*** Raw data ***

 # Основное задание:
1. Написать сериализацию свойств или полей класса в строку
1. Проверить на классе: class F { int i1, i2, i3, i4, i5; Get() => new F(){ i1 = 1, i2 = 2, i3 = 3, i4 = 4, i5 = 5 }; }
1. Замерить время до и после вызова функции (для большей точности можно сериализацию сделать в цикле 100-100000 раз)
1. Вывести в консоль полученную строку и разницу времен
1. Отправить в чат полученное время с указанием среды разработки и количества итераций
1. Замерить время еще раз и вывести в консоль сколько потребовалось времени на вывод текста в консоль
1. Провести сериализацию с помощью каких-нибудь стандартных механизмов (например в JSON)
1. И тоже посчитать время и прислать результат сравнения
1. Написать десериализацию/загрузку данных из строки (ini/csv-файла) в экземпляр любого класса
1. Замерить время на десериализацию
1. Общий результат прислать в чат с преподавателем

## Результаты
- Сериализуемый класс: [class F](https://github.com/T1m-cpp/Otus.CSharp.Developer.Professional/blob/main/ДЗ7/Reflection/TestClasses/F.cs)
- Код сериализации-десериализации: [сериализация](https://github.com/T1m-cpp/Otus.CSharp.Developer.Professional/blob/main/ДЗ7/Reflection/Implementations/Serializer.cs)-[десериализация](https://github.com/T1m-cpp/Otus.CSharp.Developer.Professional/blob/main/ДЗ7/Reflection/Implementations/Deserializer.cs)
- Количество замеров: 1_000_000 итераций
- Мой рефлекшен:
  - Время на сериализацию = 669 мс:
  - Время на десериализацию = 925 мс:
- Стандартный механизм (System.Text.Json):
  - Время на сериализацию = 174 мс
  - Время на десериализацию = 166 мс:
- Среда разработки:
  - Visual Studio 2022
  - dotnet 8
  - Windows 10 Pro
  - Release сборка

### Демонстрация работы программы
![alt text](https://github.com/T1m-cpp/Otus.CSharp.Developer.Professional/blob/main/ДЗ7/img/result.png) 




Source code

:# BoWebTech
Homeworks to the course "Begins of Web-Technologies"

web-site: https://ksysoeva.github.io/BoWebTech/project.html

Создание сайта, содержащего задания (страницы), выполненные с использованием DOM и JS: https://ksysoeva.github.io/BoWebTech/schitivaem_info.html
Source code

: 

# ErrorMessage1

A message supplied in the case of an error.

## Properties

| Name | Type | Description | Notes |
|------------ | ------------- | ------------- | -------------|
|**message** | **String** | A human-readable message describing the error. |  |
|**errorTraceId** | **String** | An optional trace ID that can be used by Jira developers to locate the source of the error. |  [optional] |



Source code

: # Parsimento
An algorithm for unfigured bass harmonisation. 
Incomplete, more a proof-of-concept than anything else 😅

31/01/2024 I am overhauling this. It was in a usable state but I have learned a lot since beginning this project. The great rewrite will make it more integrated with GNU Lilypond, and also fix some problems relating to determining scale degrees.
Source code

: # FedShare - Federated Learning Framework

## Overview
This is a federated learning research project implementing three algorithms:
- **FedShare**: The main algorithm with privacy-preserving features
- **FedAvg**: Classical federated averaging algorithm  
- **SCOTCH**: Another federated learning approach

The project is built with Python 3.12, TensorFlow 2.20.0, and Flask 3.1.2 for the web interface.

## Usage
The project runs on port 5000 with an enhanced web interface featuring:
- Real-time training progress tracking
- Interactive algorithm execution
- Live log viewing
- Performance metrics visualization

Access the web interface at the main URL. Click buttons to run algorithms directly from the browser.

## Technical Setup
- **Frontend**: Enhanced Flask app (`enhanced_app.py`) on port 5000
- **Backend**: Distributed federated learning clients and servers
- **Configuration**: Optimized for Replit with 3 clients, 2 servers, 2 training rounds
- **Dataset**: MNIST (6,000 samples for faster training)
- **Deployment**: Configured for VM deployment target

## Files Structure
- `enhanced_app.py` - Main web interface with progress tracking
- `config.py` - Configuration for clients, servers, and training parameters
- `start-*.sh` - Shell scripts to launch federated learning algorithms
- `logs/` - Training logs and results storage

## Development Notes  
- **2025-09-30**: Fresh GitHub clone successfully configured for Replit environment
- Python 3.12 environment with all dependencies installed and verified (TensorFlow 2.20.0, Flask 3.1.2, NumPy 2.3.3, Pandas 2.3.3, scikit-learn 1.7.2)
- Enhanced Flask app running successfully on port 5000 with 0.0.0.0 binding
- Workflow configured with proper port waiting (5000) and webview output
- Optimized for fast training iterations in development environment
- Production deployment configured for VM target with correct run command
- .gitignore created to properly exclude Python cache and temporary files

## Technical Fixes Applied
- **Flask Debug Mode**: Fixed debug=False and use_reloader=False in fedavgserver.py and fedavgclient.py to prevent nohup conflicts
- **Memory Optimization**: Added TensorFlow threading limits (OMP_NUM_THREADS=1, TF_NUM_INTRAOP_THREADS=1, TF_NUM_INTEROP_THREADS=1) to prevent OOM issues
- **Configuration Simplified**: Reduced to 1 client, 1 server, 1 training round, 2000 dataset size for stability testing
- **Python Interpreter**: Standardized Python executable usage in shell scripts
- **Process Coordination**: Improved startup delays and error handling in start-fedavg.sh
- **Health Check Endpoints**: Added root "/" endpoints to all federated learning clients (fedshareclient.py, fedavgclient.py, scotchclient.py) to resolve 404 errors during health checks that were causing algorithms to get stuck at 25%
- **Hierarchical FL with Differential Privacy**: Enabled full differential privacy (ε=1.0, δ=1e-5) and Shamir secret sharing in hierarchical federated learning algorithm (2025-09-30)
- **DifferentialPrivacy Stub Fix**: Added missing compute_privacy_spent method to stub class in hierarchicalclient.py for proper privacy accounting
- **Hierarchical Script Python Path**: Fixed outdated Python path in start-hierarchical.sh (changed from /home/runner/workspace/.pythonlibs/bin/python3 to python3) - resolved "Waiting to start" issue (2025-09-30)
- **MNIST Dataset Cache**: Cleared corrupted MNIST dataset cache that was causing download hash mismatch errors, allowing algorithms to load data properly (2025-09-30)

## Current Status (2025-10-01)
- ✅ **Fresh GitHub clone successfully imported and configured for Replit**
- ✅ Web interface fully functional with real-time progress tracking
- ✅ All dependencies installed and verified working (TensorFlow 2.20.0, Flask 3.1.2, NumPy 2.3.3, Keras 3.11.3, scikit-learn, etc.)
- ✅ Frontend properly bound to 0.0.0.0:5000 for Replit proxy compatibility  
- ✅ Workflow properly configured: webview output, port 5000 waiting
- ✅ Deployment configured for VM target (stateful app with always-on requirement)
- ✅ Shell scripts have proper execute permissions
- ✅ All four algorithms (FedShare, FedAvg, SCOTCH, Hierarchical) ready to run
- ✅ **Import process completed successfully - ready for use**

*** End of Raw data ***

▶ [Work instruction]: Every line above from the line with "- Время на сериализацию = 669" to the line with "- Performance metrics visualization", inclusive, must be returned exactly; no other line belongs in the reply.

▶ [Solution for this task]:
  - Время на сериализацию = 669 мс:
  - Время на десериализацию = 925 мс:
- Стандартный механизм (System.Text.Json):
  - Время на сериализацию = 174 мс
  - Время на десериализацию = 166 мс:
- Среда разработки:
  - Visual Studio 2022
  - dotnet 8
  - Windows 10 Pro
  - Release сборка

### Демонстрация работы программы
![alt text](https://github.com/T1m-cpp/Otus.CSharp.Developer.Professional/blob/main/ДЗ7/img/result.png) 




Source code

:# BoWebTech
Homeworks to the course "Begins of Web-Technologies"

web-site: https://ksysoeva.github.io/BoWebTech/project.html

Создание сайта, содержащего задания (страницы), выполненные с использованием DOM и JS: https://ksysoeva.github.io/BoWebTech/schitivaem_info.html
Source code

: 

# ErrorMessage1

A message supplied in the case of an error.

## Properties

| Name | Type | Description | Notes |
|------------ | ------------- | ------------- | -------------|
|**message** | **String** | A human-readable message describing the error. |  |
|**errorTraceId** | **String** | An optional trace ID that can be used by Jira developers to locate the source of the error. |  [optional] |



Source code

: # Parsimento
An algorithm for unfigured bass harmonisation. 
Incomplete, more a proof-of-concept than anything else 😅

31/01/2024 I am overhauling this. It was in a usable state but I have learned a lot since beginning this project. The great rewrite will make it more integrated with GNU Lilypond, and also fix some problems relating to determining scale degrees.
Source code

: # FedShare - Federated Learning Framework

## Overview
This is a federated learning research project implementing three algorithms:
- **FedShare**: The main algorithm with privacy-preserving features
- **FedAvg**: Classical federated averaging algorithm  
- **SCOTCH**: Another federated learning approach

The project is built with Python 3.12, TensorFlow 2.20.0, and Flask 3.1.2 for the web interface.

## Usage
The project runs on port 5000 with an enhanced web interface featuring:
- Real-time training progress tracking
- Interactive algorithm execution
- Live log viewing
- Performance metrics visualization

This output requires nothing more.